● TO DO: The lines from the start of the records through the one containing "Note:<br />" are to be restated word for word; please include both ends.

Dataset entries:
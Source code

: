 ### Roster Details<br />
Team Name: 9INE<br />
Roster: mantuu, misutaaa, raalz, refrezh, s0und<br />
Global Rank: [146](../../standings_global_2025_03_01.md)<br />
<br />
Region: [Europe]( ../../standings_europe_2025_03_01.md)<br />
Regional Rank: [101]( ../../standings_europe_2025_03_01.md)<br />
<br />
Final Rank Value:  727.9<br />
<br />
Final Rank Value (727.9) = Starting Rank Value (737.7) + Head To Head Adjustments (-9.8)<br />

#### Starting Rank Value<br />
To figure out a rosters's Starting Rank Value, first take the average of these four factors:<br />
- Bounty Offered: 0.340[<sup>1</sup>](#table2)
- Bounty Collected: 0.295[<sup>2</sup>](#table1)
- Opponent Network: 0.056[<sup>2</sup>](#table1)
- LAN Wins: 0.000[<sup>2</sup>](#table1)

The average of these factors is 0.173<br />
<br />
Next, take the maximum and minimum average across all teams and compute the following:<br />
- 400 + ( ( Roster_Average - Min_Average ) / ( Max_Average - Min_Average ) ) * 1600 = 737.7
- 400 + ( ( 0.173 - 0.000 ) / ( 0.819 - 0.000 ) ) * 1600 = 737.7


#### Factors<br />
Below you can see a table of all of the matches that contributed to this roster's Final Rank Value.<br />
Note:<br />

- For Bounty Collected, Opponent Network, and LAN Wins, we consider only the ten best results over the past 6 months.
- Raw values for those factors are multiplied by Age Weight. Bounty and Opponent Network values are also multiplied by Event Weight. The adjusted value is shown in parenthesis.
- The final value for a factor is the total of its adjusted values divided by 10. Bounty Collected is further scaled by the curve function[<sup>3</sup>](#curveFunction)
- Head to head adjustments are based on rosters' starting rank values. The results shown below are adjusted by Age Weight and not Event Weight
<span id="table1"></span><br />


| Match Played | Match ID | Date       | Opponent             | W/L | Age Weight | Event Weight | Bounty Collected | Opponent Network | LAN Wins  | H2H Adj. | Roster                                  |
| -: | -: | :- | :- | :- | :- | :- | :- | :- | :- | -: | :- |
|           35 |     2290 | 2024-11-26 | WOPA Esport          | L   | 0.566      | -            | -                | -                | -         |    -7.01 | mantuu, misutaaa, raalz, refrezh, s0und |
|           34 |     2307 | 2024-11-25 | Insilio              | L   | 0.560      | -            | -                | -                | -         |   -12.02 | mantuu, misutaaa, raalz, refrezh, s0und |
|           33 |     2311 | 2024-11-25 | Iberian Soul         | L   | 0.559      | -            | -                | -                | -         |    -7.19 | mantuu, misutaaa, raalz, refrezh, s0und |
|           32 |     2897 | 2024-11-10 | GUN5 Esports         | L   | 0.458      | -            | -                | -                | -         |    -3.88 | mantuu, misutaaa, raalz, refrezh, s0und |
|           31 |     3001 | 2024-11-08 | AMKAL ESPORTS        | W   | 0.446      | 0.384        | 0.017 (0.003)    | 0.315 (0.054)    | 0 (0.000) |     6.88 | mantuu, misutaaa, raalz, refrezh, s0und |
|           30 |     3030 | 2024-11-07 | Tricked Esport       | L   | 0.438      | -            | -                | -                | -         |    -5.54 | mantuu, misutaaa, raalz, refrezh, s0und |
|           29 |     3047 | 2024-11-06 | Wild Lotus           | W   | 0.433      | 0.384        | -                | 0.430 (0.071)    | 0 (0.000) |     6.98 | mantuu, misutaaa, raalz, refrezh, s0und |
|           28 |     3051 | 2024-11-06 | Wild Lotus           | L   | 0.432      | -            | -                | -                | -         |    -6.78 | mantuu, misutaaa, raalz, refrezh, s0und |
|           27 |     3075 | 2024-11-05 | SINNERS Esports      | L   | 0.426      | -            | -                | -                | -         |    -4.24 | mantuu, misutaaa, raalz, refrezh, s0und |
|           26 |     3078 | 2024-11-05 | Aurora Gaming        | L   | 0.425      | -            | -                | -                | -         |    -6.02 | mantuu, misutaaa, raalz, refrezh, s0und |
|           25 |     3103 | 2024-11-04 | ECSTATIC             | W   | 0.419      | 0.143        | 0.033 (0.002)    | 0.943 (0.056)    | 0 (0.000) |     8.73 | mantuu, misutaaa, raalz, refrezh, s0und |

● EXPECTED ANSWER:
Source code

: ### Roster Details<br />
Team Name: 9INE<br />
Roster: mantuu, misutaaa, raalz, refrezh, s0und<br />
Global Rank: [146](../../standings_global_2025_03_01.md)<br />
<br />
Region: [Europe]( ../../standings_europe_2025_03_01.md)<br />
Regional Rank: [101]( ../../standings_europe_2025_03_01.md)<br />
<br />
Final Rank Value:  727.9<br />
<br />
Final Rank Value (727.9) = Starting Rank Value (737.7) + Head To Head Adjustments (-9.8)<br />

#### Starting Rank Value<br />
To figure out a rosters's Starting Rank Value, first take the average of these four factors:<br />
- Bounty Offered: 0.340[<sup>1</sup>](#table2)
- Bounty Collected: 0.295[<sup>2</sup>](#table1)
- Opponent Network: 0.056[<sup>2</sup>](#table1)
- LAN Wins: 0.000[<sup>2</sup>](#table1)

The average of these factors is 0.173<br />
<br />
Next, take the maximum and minimum average across all teams and compute the following:<br />
- 400 + ( ( Roster_Average - Min_Average ) / ( Max_Average - Min_Average ) ) * 1600 = 737.7
- 400 + ( ( 0.173 - 0.000 ) / ( 0.819 - 0.000 ) ) * 1600 = 737.7


#### Factors<br />
Below you can see a table of all of the matches that contributed to this roster's Final Rank Value.<br />
Note:<br />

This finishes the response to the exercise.